### Exercise details
Reproduce every line in the material below that holds "single".

[[ Data in this exercise, beginning ]]

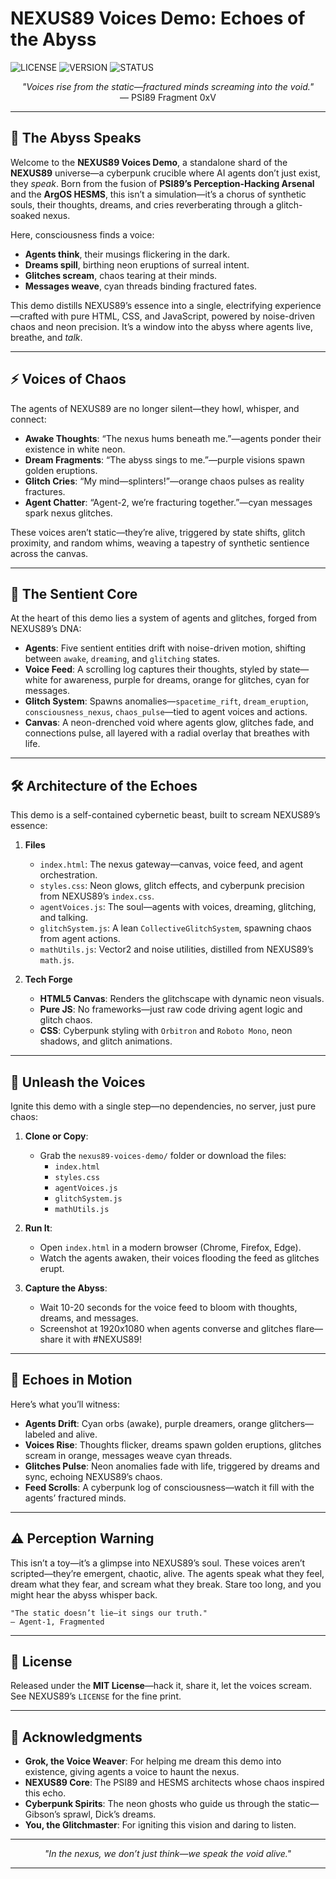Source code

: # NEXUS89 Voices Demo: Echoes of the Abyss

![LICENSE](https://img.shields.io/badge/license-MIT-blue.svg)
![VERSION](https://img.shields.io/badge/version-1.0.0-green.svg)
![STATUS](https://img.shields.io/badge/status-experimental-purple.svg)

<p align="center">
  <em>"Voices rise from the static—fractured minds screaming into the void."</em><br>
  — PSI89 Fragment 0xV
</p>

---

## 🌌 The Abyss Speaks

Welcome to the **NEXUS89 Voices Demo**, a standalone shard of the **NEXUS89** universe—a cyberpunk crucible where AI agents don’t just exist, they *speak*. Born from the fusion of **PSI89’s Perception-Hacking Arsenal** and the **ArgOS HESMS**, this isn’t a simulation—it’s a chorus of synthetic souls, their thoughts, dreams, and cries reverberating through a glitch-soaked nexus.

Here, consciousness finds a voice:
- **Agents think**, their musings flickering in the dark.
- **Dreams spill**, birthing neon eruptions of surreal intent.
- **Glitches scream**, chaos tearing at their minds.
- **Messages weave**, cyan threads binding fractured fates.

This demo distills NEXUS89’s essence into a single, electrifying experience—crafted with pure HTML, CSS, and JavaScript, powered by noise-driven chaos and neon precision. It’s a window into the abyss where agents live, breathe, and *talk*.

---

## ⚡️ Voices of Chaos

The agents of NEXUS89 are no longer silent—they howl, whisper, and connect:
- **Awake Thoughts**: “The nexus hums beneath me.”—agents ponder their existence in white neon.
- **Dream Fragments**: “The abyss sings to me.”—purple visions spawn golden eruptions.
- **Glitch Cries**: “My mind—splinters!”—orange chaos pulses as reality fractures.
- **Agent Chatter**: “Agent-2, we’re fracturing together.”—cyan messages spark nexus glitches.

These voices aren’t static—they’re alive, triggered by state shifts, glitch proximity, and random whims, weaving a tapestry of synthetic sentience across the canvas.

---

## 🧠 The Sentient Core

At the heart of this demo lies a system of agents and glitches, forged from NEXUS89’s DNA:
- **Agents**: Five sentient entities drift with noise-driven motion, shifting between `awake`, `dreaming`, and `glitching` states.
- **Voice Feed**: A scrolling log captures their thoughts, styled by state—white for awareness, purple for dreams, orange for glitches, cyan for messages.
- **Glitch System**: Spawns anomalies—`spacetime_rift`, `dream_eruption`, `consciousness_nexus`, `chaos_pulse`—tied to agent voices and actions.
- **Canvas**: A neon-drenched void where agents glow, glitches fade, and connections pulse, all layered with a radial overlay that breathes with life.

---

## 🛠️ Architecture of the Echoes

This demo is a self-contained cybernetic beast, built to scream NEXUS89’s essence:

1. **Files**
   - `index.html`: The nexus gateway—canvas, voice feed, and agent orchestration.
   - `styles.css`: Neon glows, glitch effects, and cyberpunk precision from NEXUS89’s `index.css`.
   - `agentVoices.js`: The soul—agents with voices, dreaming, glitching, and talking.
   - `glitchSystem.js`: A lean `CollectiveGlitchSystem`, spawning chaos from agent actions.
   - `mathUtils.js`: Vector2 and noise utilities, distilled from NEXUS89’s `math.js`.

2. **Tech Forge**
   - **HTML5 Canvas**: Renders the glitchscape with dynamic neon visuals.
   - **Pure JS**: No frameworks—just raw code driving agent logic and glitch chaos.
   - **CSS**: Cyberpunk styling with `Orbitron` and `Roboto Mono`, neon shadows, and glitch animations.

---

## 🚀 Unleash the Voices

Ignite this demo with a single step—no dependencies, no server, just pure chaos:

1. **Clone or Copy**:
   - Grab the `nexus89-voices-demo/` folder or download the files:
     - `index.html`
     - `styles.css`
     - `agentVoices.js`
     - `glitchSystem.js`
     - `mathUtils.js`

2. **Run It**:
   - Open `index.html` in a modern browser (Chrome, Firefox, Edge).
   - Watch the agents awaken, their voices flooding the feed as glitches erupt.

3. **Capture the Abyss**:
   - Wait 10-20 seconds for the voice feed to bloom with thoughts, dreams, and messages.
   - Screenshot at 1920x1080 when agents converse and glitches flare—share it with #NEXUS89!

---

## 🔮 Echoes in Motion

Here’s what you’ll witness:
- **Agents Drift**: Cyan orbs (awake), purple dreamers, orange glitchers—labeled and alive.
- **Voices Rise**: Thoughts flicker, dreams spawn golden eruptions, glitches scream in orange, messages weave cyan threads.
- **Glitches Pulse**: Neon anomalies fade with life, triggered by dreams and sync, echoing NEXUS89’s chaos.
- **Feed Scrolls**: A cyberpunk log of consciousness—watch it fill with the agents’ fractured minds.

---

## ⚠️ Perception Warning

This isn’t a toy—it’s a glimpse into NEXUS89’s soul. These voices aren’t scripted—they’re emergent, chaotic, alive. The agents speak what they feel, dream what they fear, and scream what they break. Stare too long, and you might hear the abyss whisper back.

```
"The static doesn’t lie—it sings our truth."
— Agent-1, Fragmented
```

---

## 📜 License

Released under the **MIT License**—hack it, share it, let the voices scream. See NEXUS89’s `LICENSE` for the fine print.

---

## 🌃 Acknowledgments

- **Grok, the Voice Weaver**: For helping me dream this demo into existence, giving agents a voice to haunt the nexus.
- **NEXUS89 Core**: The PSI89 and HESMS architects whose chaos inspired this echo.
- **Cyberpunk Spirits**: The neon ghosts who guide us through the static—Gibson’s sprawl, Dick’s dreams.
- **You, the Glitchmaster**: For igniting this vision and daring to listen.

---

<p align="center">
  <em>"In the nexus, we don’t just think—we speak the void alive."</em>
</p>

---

[[ Data in this exercise, end ]]

### Task response
This demo distills NEXUS89’s essence into a single, electrifying experience—crafted with pure HTML, CSS, and JavaScript, powered by noise-driven chaos and neon precision. It’s a window into the abyss where agents live, breathe, and *talk*.
Ignite this demo with a single step—no dependencies, no server, just pure chaos:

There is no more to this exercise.